Smart board procurement rife with violations

LAHORE: Punjab Procurement Regulatory Authority (PPRA) has pointed out multiple violations in the tendering process, initiated by the Punjab School Education Department (PSED), to purchase interactive smart boards for government high schools across the province, The Express Tribune learnt on Tuesday.

Objections raised on the public procurement regulator’s website show headmasters and headmistress of hundreds of government high schools violated Rule 30(I) of the Punjab Procurement Rules 2014. It states that “The date for opening of bids and the last date for the submission of bids shall be the same; and, bids shall be opened at the time specified in the bidding documents which shall not be less than thirty minutes after the closing time for the submission of the bids.”

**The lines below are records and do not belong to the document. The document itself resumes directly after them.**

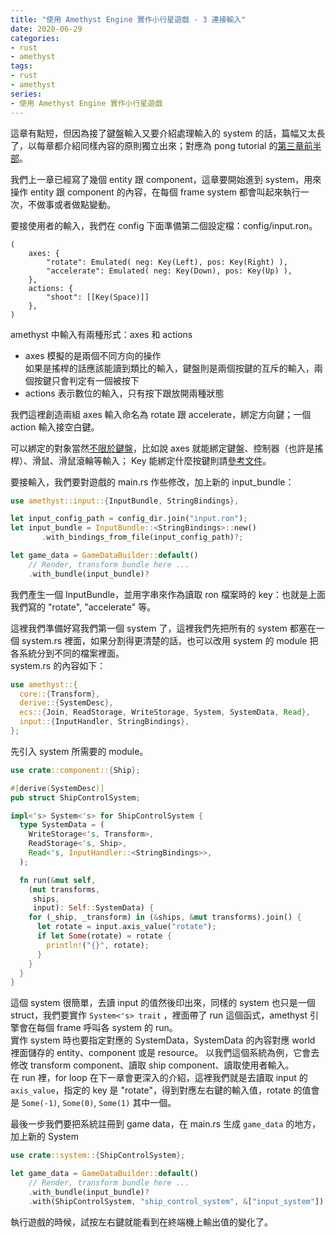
 ```yaml
---
title: "使用 Amethyst Engine 實作小行星遊戲 - 3 連接輸入"
date: 2020-06-29
categories:
- rust
- amethyst
tags:
- rust
- amethyst
series:
- 使用 Amethyst Engine 實作小行星遊戲
---
```


這章有點短，但因為接了鍵盤輸入又要介紹處理輸入的 system 的話，篇幅又太長了，以每章都介紹同樣內容的原則獨立出來；對應為 pong tutorial 的[第三章前半部](https://book.amethyst.rs/stable/pong-tutorial/pong-tutorial-03.html)。  

我們上一章已經寫了幾個 entity 跟 component，這章要開始進到 system，用來操作 entity 跟 component 的內容，在每個 frame system 都會叫起來執行一次，不做事或者做點變動。  
<!--more-->

要接使用者的輸入，我們在 config 下面準備第二個設定檔：config/input.ron。  
```ron
(
    axes: {
        "rotate": Emulated( neg: Key(Left), pos: Key(Right) ),
        "accelerate": Emulated( neg: Key(Down), pos: Key(Up) ),
    },
    actions: {
        "shoot": [[Key(Space)]]
    },
)
```
amethyst 中輸入有兩種形式：axes 和 actions  

* axes 模擬的是兩個不同方向的操作  
如果是搖桿的話應該能讀到類比的輸入，鍵盤則是兩個按鍵的互斥的輸入，兩個按鍵只會判定有一個被按下
* actions 表示數位的輸入，只有按下跟放開兩種狀態  

我們這裡創造兩組 axes 輸入命名為 rotate 跟 accelerate，綁定方向鍵；一個 action 輸入接空白鍵。  

可以綁定的對象當然[不限於鍵盤](https://docs.amethyst.rs/stable/amethyst_input/enum.Axis.html)，比如說 axes 就能綁定鍵盤、控制器（也許是搖桿）、滑鼠、滑鼠滾輪等輸入；
Key 能綁定什麼按鍵則請[參考文件](https://docs.amethyst.rs/stable/amethyst_input/enum.VirtualKeyCode.html)。  

要接輸入，我們要對遊戲的 main.rs 作些修改，加上新的 input\_bundle：  
```rust
use amethyst::input::{InputBundle, StringBindings},

let input_config_path = config_dir.join("input.ron");
let input_bundle = InputBundle::<StringBindings>::new()
       .with_bindings_from_file(input_config_path)?;

let game_data = GameDataBuilder::default()
    // Render, transform bundle here ...
    .with_bundle(input_bundle)?
```
我們產生一個 InputBundle，並用字串來作為讀取 ron 檔案時的 key：也就是上面我們寫的 "rotate", "accelerate" 等。  

這裡我們準備好寫我們第一個 system 了，這裡我們先把所有的 system 都塞在一個 system.rs 裡面，如果分割得更清楚的話，也可以改用 system 的 module 把各系統分到不同的檔案裡面。  
system.rs 的內容如下：  
```rust
use amethyst::{
  core::{Transform},
  derive::{SystemDesc},
  ecs::{Join, ReadStorage, WriteStorage, System, SystemData, Read},
  input::{InputHandler, StringBindings},
};
```

先引入 system 所需要的 module。

```rust
use crate::component::{Ship};

#[derive(SystemDesc)]
pub struct ShipControlSystem;

impl<'s> System<'s> for ShipControlSystem {
  type SystemData = (
    WriteStorage<'s, Transform>,
    ReadStorage<'s, Ship>,
    Read<'s, InputHandler::<StringBindings>>,
  );

  fn run(&mut self,
    (mut transforms,
     ships,
     input): Self::SystemData) {
    for (_ship, _transform) in (&ships, &mut transforms).join() {
      let rotate = input.axis_value("rotate");
      if let Some(rotate) = rotate {
        println!("{}", rotate);
      }
    }
  }
}
```
這個 system 很簡單，去讀 input 的值然後印出來，同樣的 system 也只是一個 struct，我們要實作 `System<'s> trait` ，裡面帶了 run 這個函式，amethyst 引擎會在每個 frame 呼叫各 system 的 run。  
實作 system 時也要指定對應的 SystemData，SystemData 的內容對應 world 裡面儲存的 entity、component 或是 resource。
以我們這個系統為例，它會去修改 transform component、讀取 ship component、讀取使用者輸入。  
在 run 裡，for loop 在下一章會更深入的介紹，這裡我們就是去讀取 input 的 `axis_value`，指定的 key 是 "rotate"，得到對應左右鍵的輸入值，rotate 的值會是 `Some(-1)`, `Some(0)`, `Some(1)` 其中一個。  

最後一步我們要把系統註冊到 game data，在 main.rs 生成 `game_data` 的地方，加上新的 System  
```rust
use crate::system::{ShipControlSystem};

let game_data = GameDataBuilder::default()
    // Render, transform bundle here ...
    .with_bundle(input_bundle)?
    .with(ShipControlSystem, "ship_control_system", &["input_system"]);
```

執行遊戲的時候，試按左右鍵就能看到在終端機上輸出值的變化了。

Over the past couple of weeks, around 700 tenders have been floated by the heads of government high schools for the procurement of one or two interactive smart boards. In these, public schools have violated rules related to the opening of bids, highlights data available on the PPRA website.

Other common violations include vague and ambiguous bidding documents floated by government high schools. The public procurement watchdog has pointed out that in-charges of most government high schools have violated Rule 25(I) and Rule 27 of the Punjab Procurement Rules 2014. “A procuring agency shall formulate precise and unambiguous bidding documents that shall be made available to the bidders immediately after the publication of the invitation to bid.”

Similarly, Rule 27 states: “The procuring agency may require the bidders to furnish a bid security not exceeding 5% of the estimated price (the price of procurement estimated by the procuring agency before initiation of the process of procurement.)”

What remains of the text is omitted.